К сдающим экзамены экстерном предъявлялись особо строгие требования: большая программа и еще в течение двадцати минут без аккомпаниатора нужно было выучить новое незнакомое произведение. Я спела большую разнообразную программу, а дали мне выучить и приготовить «Лебедь» Сен-Санса, романс, мне в то время незнакомый. Его пришлось спеть во второй раз по просьбе А. К. Глазунова, который пожелал мне аккомпанировать. Во второй раз нюансы были еще разнообразней, и Глазунов поцеловал мне руку, сказав, что я пою и исполняю очень хорошо, просто прекрасно. А профессор Палечек сказал: «О, то музикалност!» Получила я «пять с плюсом» и была допущена к открытому экзамену, на котором спела пять произведений из тех, что пела на первом экзамене. Когда я получила диплом об окончании консерватории, Серно-Соловьевич была счастлива и все мои соученицы радовались моему успеху. Это было весной 1909 года.
Зимой 1910 года меня приняли в труппу оперы Народного дома. Директором тогда был Николай Николаевич Фигнер. Должна сказать, что мне было очень трудно попасть в театр из-за моей чрезмерно полной фигуры. Но ввиду того, что у меня нашли очень хороший голос и исключительную музыкальность, меня приняли. Прошла приблизительно неделя или две после моего поступления, как вызвал меня в кабинет Н. Н. Фигнер и спросил, пела ли я когда-нибудь с оркестром. Я ответила утвердительно.
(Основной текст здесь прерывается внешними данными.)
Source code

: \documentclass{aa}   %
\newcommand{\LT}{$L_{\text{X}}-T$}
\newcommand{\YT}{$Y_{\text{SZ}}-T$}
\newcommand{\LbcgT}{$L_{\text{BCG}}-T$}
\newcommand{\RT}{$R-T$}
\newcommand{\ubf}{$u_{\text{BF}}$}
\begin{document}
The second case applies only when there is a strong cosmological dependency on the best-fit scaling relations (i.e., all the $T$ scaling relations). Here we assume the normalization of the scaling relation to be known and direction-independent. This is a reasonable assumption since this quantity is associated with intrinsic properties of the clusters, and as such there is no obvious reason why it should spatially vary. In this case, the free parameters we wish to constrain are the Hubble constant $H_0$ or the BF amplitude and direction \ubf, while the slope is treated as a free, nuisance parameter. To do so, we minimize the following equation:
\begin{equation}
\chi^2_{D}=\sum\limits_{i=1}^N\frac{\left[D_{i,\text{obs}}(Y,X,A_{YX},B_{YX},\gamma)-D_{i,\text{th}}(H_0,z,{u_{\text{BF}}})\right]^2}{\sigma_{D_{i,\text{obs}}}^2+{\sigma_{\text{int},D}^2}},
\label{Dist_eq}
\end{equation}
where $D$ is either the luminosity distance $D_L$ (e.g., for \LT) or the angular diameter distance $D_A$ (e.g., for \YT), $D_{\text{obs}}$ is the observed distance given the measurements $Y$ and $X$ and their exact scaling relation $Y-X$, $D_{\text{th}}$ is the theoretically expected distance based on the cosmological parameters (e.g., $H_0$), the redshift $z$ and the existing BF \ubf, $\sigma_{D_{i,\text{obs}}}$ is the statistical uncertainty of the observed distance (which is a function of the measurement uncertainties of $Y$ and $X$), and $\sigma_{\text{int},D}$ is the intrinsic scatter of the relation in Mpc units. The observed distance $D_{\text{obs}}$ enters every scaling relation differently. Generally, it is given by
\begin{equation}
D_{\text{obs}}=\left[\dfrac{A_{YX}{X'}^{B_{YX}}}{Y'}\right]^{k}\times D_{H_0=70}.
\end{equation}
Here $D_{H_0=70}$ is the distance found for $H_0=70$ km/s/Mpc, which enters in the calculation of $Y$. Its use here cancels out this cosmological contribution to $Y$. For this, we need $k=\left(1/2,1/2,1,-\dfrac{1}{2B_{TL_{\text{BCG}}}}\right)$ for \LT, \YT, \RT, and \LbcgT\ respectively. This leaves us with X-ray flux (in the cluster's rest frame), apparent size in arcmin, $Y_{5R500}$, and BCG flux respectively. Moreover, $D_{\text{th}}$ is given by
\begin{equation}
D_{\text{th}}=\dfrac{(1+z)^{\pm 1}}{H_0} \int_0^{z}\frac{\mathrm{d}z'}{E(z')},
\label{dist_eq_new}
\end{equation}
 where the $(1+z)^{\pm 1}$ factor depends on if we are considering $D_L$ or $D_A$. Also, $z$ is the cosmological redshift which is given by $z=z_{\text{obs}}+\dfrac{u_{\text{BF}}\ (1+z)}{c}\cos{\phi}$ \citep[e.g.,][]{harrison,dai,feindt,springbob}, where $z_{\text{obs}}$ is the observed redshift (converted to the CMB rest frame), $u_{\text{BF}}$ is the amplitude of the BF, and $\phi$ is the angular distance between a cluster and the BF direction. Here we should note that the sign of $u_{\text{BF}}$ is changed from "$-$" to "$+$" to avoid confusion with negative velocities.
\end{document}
Но должна сказать, что я солгала, мне ни разу не приходилось петь с оркестром, я же в этом не созналась, боясь, что мне откажут. Н. Н. Фигнер сказал на это: «Послезавтра вы на дневном спектакле поете Антониду в опере „Жизнь за царя“ Глинки». У меня замерло сердце и подкосились ноги. Как теперь вспомню, мне страшно делается. Я не видела их постановки, не знала, как оформлена сцена, откуда выходы. А главное, не знала, как звучит оркестр, хорошо ли его слышно на сцене. Я попросила дать мне репетицию, на это Фигнер ответил мне, что невозможно собрать всех участников. «Ну, если не репетицию, то хотя бы спевку ансамблей». Он сказал, что попробует собрать артистов. Участвовать со мной должны были: Мосин — Сабинин, Порубиновский — Сусанин, Калитина — Ваня. На следующий день они собрались, и дирижер Иван Петрович Аркадьев сел аккомпанировать. Пропели трио, квартет, вообще все ансамбли. После этого Аркадьев прошел со мной всю партию и остался доволен. Последний акт мы с ним не повторили, так как в дневных спектаклях его обычно сокращали, исполнялся только хор «Славься». Для меня это было счастьем, так как последнего акта я не знала совсем. Вот и все, что можно было сделать перед спектаклем.